Despite the economic slowdown caused by COVID, reshoring numbers were up in 2020. Reshoring and foreign direct investment (FDI) job announcements for 2020 were 160,649, bringing the total jobs announced since 2010 tover 1 million (1,057,054). Additionally, the number of companies reporting new reshoring and FDI set a new record: 1,484 companies. All jobs added are good news, but at this rate, it will take 30 years to reach President Biden’s goal of five million jobs. Actions needed to accelerate the trend are presented in the Report.

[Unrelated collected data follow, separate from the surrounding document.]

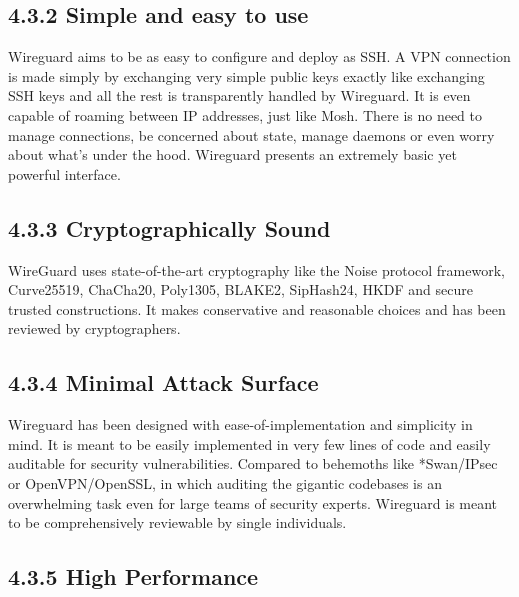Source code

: \documentclass[12pt,a4paper,oneside]{report}
\begin{document}
\subsection{4.3.2 Simple and easy to use}

 Wireguard aims to be as easy to configure and deploy as SSH. A VPN connection is made simply by exchanging very simple public keys exactly like exchanging SSH keys and all the rest is transparently handled by Wireguard. It is even capable of roaming between IP addresses, just like Mosh. There is no need to manage connections, be concerned about state, manage daemons or even worry about what's under the hood. Wireguard presents an extremely basic yet powerful interface.




\subsection{4.3.3 Cryptographically Sound}

WireGuard uses state-of-the-art cryptography like the Noise protocol framework, Curve25519, ChaCha20, Poly1305, BLAKE2, SipHash24, HKDF and secure trusted constructions. It makes conservative and reasonable choices and has been reviewed by cryptographers.


\subsection{4.3.4 Minimal Attack Surface}

Wireguard has been designed with ease-of-implementation and simplicity in mind. It is meant to be easily implemented in very few lines of code and easily auditable for security vulnerabilities. Compared to behemoths like *Swan/IPsec or OpenVPN/OpenSSL, in which auditing the gigantic codebases is an overwhelming task even for large teams of security experts. Wireguard is meant to be comprehensively reviewable by single individuals.




\subsection{4.3.5 High Performance}
\end{document}
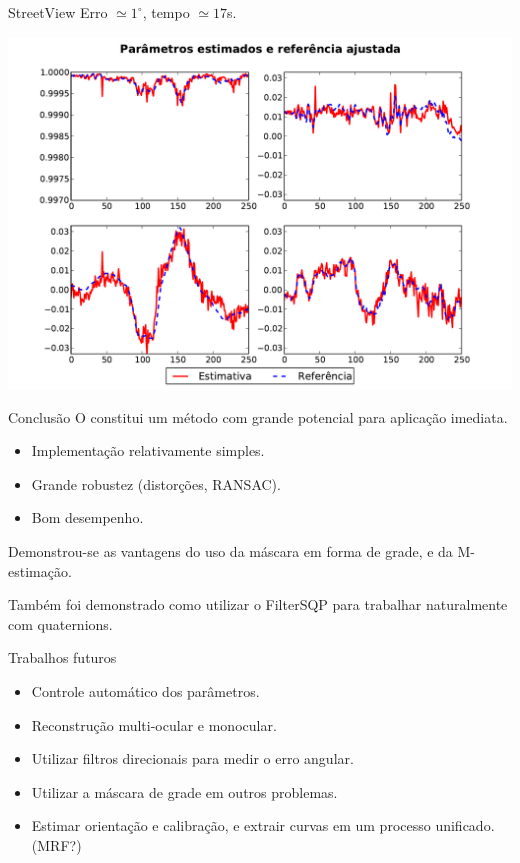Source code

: \begin{frame}{StreetView}
  Erro $\simeq 1^\circ$, tempo $\simeq 17$s.

\begin{center}
    \includegraphics[height=12\baselineskip]{street_fit.pdf}
  \end{center}
\end{frame}
  

\begin{frame}{Conclusão}
  O \corisco constitui um método com grande potencial para aplicação imediata.\\
  \begin{itemize}
  \item Implementação relativamente simples.
  \item Grande robustez (distorções, RANSAC).
  \item Bom desempenho.
  \end{itemize}
  
  Demonstrou-se as vantagens do uso da máscara em forma de grade, e da
  M-estimação.

  Também foi demonstrado como  utilizar o FilterSQP para trabalhar naturalmente
  com quaternions.
\end{frame}  

\begin{frame}{Trabalhos futuros}
  \begin{itemize}
  \item Controle automático dos parâmetros.
  \item Reconstrução multi-ocular e monocular.
  \item Utilizar filtros direcionais para medir o erro angular.
  \item Utilizar a máscara de grade em outros problemas.
  \item Estimar orientação e calibração, e extrair curvas em um processo
    unificado. (MRF?)
  \end{itemize}
\end{frame}



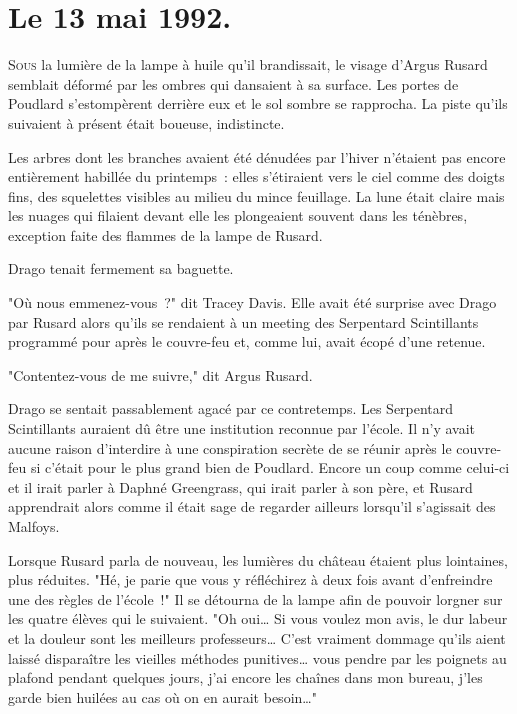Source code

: 
\section{Le 13 mai 1992.}

\lettrine{S}{ous} la lumière de la lampe à huile qu'il brandissait, le visage d'Argus Rusard semblait déformé par les ombres qui dansaient à sa surface. Les portes de Poudlard s'estompèrent derrière eux et le sol sombre se rapprocha. La piste qu'ils suivaient à présent était boueuse, indistincte.

Les arbres dont les branches avaient été dénudées par l'hiver n'étaient pas encore entièrement habillée du printemps~: elles s'étiraient vers le ciel comme des doigts fins, des squelettes visibles au milieu du mince feuillage. La lune était claire mais les nuages qui filaient devant elle les plongeaient souvent dans les ténèbres, exception faite des flammes de la lampe de Rusard.

Drago tenait fermement sa baguette.

"Où nous emmenez-vous~?" dit Tracey Davis. Elle avait été surprise avec Drago par Rusard alors qu'ils se rendaient à un meeting des Serpentard Scintillants programmé pour après le couvre-feu et, comme lui, avait écopé d'une retenue.

"Contentez-vous de me suivre," dit Argus Rusard.

Drago se sentait passablement agacé par ce contretemps. Les Serpentard Scintillants auraient dû être une institution reconnue par l'école. Il n'y avait aucune raison d'interdire à une conspiration secrète de se réunir après le couvre-feu si c'était pour le plus grand bien de Poudlard. Encore un coup comme celui-ci et il irait parler à Daphné Greengrass, qui irait parler à son père, et Rusard apprendrait alors comme il était sage de regarder ailleurs lorsqu'il s'agissait des Malfoys.

Lorsque Rusard parla de nouveau, les lumières du château étaient plus lointaines, plus réduites. "Hé, je parie que vous y réfléchirez à deux fois avant d'enfreindre une des règles de l'école~!" Il se détourna de la lampe afin de pouvoir lorgner sur les quatre élèves qui le suivaient. "Oh oui… Si vous voulez mon avis, le dur labeur et la douleur sont les meilleurs professeurs… C'est vraiment dommage qu'ils aient laissé disparaître les vieilles méthodes punitives… vous pendre par les poignets au plafond pendant quelques jours, j'ai encore les chaînes dans mon bureau, j'les garde bien huilées au cas où on en aurait besoin…"

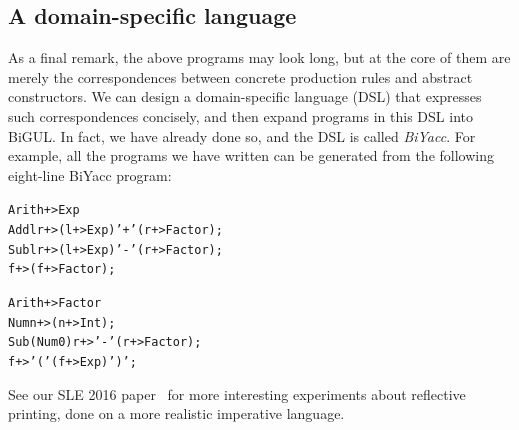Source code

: \subsection{A domain-specific language}

As a final remark, the above programs may look long, but at the core of them are merely the correspondences between concrete production rules and abstract constructors.
We can design a domain-specific language (DSL) that expresses such correspondences concisely, and then expand programs in this DSL into BiGUL.
In fact, we have already done so, and the DSL is called \emph{BiYacc}.
For example, all the programs we have written can be generated from the following eight-line BiYacc program:
\begin{alltt}
  Arith +> Exp
  Add l r +> (l +> Exp) '+' (r +> Factor);
  Sub l r +> (l +> Exp) '-' (r +> Factor);
  f       +> (f +> Factor);

  Arith +> Factor
  Num n         +> (n +> Int);
  Sub (Num 0) r +> '-' (r +> Factor);
  f             +> '(' (f +> Exp) ')';
\end{alltt}
See our SLE 2016 paper~\cite{Zhu-BiYacc} for more interesting experiments about reflective printing, done on a more realistic imperative language.
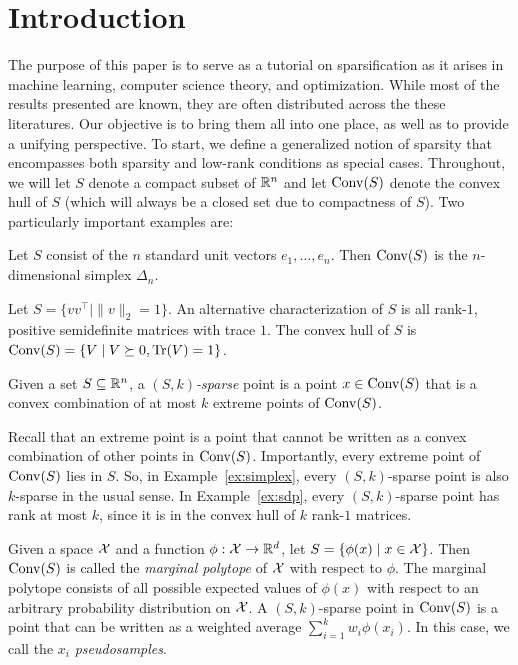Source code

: \documentclass[paper.tex]{subfiles}
\begin{document}
\section{Introduction} 
\label{sec:intro}

The purpose of this paper is to serve as a tutorial on sparsification as it arises 
in machine learning, computer science theory, and optimization. While most of the 
results presented are known, they are often distributed across the these 
literatures. Our objective is to bring them all into one place, 
as well as to provide a unifying perspective. To start, 
we define a generalized notion of sparsity that encompasses both sparsity and 
low-rank conditions as special cases. Throughout, we will let $S$ denote a 
compact subset of $\mathbb{R}^n$ and let $\operatorname{Conv}(S)$ denote the convex hull of $S$ 
(which will always be a closed set due to compactness of $S$). Two particularly 
important examples are:
\begin{example}
\label{ex:simplex}
Let $S$ consist of the $n$ standard unit vectors $e_1, \ldots, e_n$. Then 
$\operatorname{Conv}(S)$ is the $n$-dimensional simplex $\Delta_n$.
\end{example}

\begin{example}
\label{ex:sdp}
Let $S = \{vv^{\top} \mid \|v\|_2 = 1\}$. An alternative characterization 
of $S$ is all rank-$1$, positive semidefinite matrices with trace $1$. The 
convex hull of $S$ is $\operatorname{Conv}(S) = \{V \mid V \succeq 0, \operatorname{Tr}(V) = 1\}$.
\end{example}

\begin{definition}
Given a set $S \subseteq \mathbb{R}^n$, a \emph{$(S, k)$-sparse} point is a point 
$x \in \operatorname{Conv}(S)$ that is a convex combination of at most $k$ extreme 
points of $\operatorname{Conv}(S)$.
\end{definition}

Recall that an extreme point is a point that cannot be written as a convex 
combination of other points in $\operatorname{Conv}(S)$. Importantly, every extreme point 
of $\operatorname{Conv}(S)$ lies in $S$. So, in Example~\ref{ex:simplex}, every 
$(S,k)$-sparse point is also $k$-sparse in the usual sense. In 
Example~\ref{ex:sdp}, every $(S,k)$-sparse point has rank at most $k$, since 
it is in the convex hull of $k$ rank-$1$ matrices.

\begin{example}
\label{ex:marginal-polytope}
Given a space $\mathcal{X}$ and a function $\phi : \mathcal{X} \to \mathbb{R}^d$, let 
$S = \{\phi(x) \mid x \in \mathcal{X}\}$. Then $\operatorname{Conv}(S)$ is called the 
\emph{marginal polytope} of $\mathcal{X}$ with respect to $\phi$. The 
marginal polytope consists of all possible expected values of 
$\phi(x)$ with respect to an arbitrary probability distribution 
on $\mathcal{X}$. A $(S,k)$-sparse point in $\operatorname{Conv}(S)$ is a point that 
can be written as a weighted average $\sum_{i=1}^k w_i \phi(x_i)$. 
In this case, we call the $x_i$ \emph{pseudosamples}.
\end{example}
\end{document}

Top Takeaways from the 2020 Report

  • President Biden is prioritizing reshoring. The gaps in Biden’s plans need to be addressed in order to achieve his goal of returning 5 million more jobs. Details of needed actions are also in our Competitiveness Toolkit
  •  In 2020, U.S. reshoring set a record of 109,000 jobs and outpaced FDI for the first time since 2013. COVID/supply chain uncertainty has resulted in companies emphasizing operations in their home countries.
  • Recent national initiatives to shorten and close supply chain gaps for essential products aim to make the U.S. less vulnerable. The following industries are most likely to benefit: personal protective equipment (PPE), medical, semiconductor chips and defense. Medical equipment and PPE are the first responders of new reshoring and FDI, with 2020 cases up nearly 2,000% and jobs up 400% from 2019.
  • There is continued growth in efforts by Manufacturing Extension Partnerships (MEPs), economic development organizations (EDOs) and states to enable reshoring. The Reshoring Initiative is deeply involved in these efforts with its Import Substitution Program (ISP). As a measure of corporate interest, the demand for this service is more than ten times the rate of 2019. 
  • We anticipate 2021 reshoring and FDI job announcements to be near 200,000, up by at least 25% from 2020.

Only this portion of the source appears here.